▽

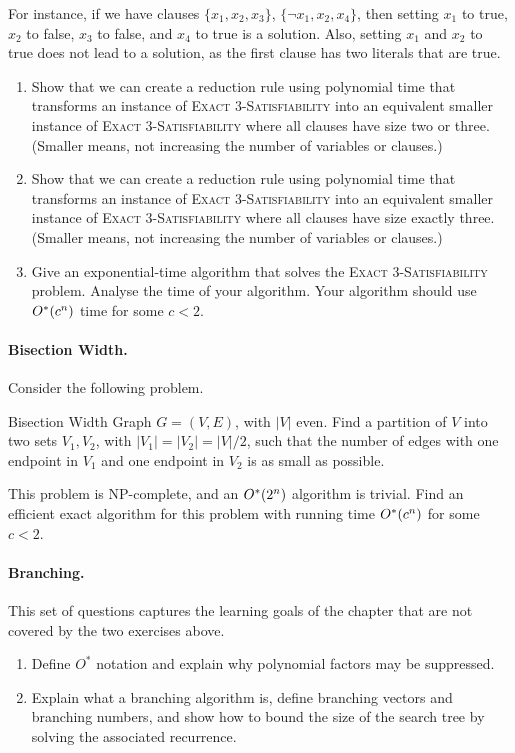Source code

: For instance, if we have clauses $\{x_1,x_2,x_3\}$, $\{\lnot x_1, x_2, x_4\}$,
then setting $x_1$ to true, $x_2$ to false, $x_3$ to false, and $x_4$ to true is
a solution. Also, setting $x_1$ and $x_2$ to true does not lead to a solution, as
the first clause has two literals that are true.
\begin{enumerate}
  \item Show that we can create a reduction rule using polynomial time that
        transforms an instance of \textsc{Exact 3-Satisfiability} into an
        equivalent smaller instance of \textsc{Exact 3-Satisfiability} where all
        clauses have size two or three. (Smaller means, not increasing the number
        of variables or clauses.)
  \item Show that we can create a reduction rule using polynomial time that
        transforms an instance of \textsc{Exact 3-Satisfiability} into an
        equivalent smaller instance of \textsc{Exact 3-Satisfiability} where all
        clauses have size exactly three. (Smaller means, not increasing the
        number of variables or clauses.)
  \item Give an exponential-time algorithm that solves the \textsc{Exact
        3-Satisfiability} problem. Analyse the time of your algorithm. Your
        algorithm should use $\Ostar(c^n)$ time for some $c < 2$.
\end{enumerate}

\paragraph{Bisection Width.}
Consider the following problem.
\begin{probdef}{Bisection Width}
  \instance Graph $G = (V,E)$, with $|V|$ even.
  \goal Find a partition of $V$ into two sets $V_1, V_2$, with
  $|V_1| = |V_2| = |V|/2$, such that the number of edges with one endpoint in
  $V_1$ and one endpoint in $V_2$ is as small as possible.
\end{probdef}
This problem is NP-complete, and an $\Ostar(2^n)$ algorithm is trivial. Find an
efficient exact algorithm for this problem with running time $\Ostar(c^n)$ for
some $c < 2$.

\paragraph{Branching.}
This set of questions captures the learning goals of the chapter that are not
covered by the two exercises above.
\begin{enumerate}
  \item Define $O^{*}$ notation and explain why polynomial factors may be
        suppressed.
  \item Explain what a branching algorithm is, define branching vectors and
        branching numbers, and show how to bound the size of the search tree by
        solving the associated recurrence.
\end{enumerate}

△

## TASK OBJECTIVE
Copy every line from the data that includes the string "clauses".

## RESULT OF THIS EXERCISE
: For instance, if we have clauses $\{x_1,x_2,x_3\}$, $\{\lnot x_1, x_2, x_4\}$,
        clauses have size two or three. (Smaller means, not increasing the number
        of variables or clauses.)
        clauses have size exactly three. (Smaller means, not increasing the
        number of variables or clauses.)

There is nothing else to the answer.